Нет, не с Огамой, подумал он, бездушно забавляясь этой мыслью, хотя я, конечно, предложу этот союз. Нет, нужен кто-нибудь другой, с кем она успокоится и будет всем довольна — тот принц, которому она была когда-то обещана и которого до сих пор почитает. Огама будет мне прекрасным союзником. Во многих вещах. Пока не отправится к предкам.

Тем временем мне не нужно делиться бессмертной истиной, которую я открыл про гайдзинов — ни с Огамой, ни с Андзё, ни с кем-то ещё: гайдзины понимают время не так, как мы, они рассматривают время и думают о нем иначе. Они считают, что время может иссякнуть. Мы так не считаем. Они тревожатся о времени: минутах, часах, днях — месяцы важны для них, соблюдение точного времени встречи священно. Не для нас. Их представление о времени управляет их действиями. Это дает нам в руки дубину, которой мы всегда можем воспользоваться, чтобы побить их.

Он улыбнулся про себя — ему всегда нравились секреты, — размышляя о тысячах способов, как использовать время гайдзинов против настоящего времени, чтобы подчинить их себе, а через них — все будущее. Терпение, терпение, терпение.

А тем временем у меня по-прежнему остаются Врата, хотя воины Огамы следят за моими воинами, которые их охраняют. Это не имеет значения. Скоро мы будем владеть ими полностью, и вместе с ними Сыном Неба. Снова. Доживу ли я до этого? Если доживу, значит, доживу, если нет, значит, нет.

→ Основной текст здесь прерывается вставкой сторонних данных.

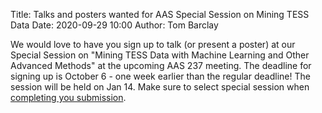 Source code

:Title: Talks and posters wanted for AAS Special Session on Mining TESS Data
Date: 2020-09-29 10:00
Author: Tom Barclay

We would love to have you sign up to talk (or present a poster) at our Special Session on "Mining TESS Data with Machine Learning and Other Advanced Methods" at the upcoming AAS 237 meeting. The deadline for signing up is October 6 - one week earlier than the regular deadline! The session will be held on Jan 14. Make sure to select special session when [completing you submission](https://aas.org/meetings/aas237/abstracts).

Карма.

Он услышал смех Койко, и холодок пробежал у него по спине: «Ах Тора-тян вы и карма!» Пораженный, он огляделся. Это была не она. Смех доносился из коридора, смешиваясь с голосами.

— Государь?

— Войди, — ответил он, узнав голос Абэ.

Абэ вошёл, оставив остальных снаружи. Стражники внутри комнаты расслабились. С Абэ пришла одна из домашних прислужниц, жизнерадостная женщина средних лет. Она несла поднос со свежим чаем. Они оба опустились на колени, поклонились.

— Поставь поднос на стол, — распорядился Ёси. Прислужница подчинилась с улыбкой. Абэ остался на коленях у двери. Таковы были новые распоряжения: никто не должен был подходить к Ёси ближе чем на два метра без разрешения. — Над чем ты смеялась?

К его удивлению, она весело ответила:

— Над великаном гайдзином, государь, я увидела его во дворе и подумала, что вижу перед собой ками — даже двух, господин, второй — с желтыми волосами и голубыми глазами, как у сиамского кота. И-и-и-и, государь, я не могла не рассмеяться. Вообразите только, голубые глаза! Чай свежий? Последнего урожая, как вы приказывали. Пожалуйста, не хотите ли чего-нибудь поесть?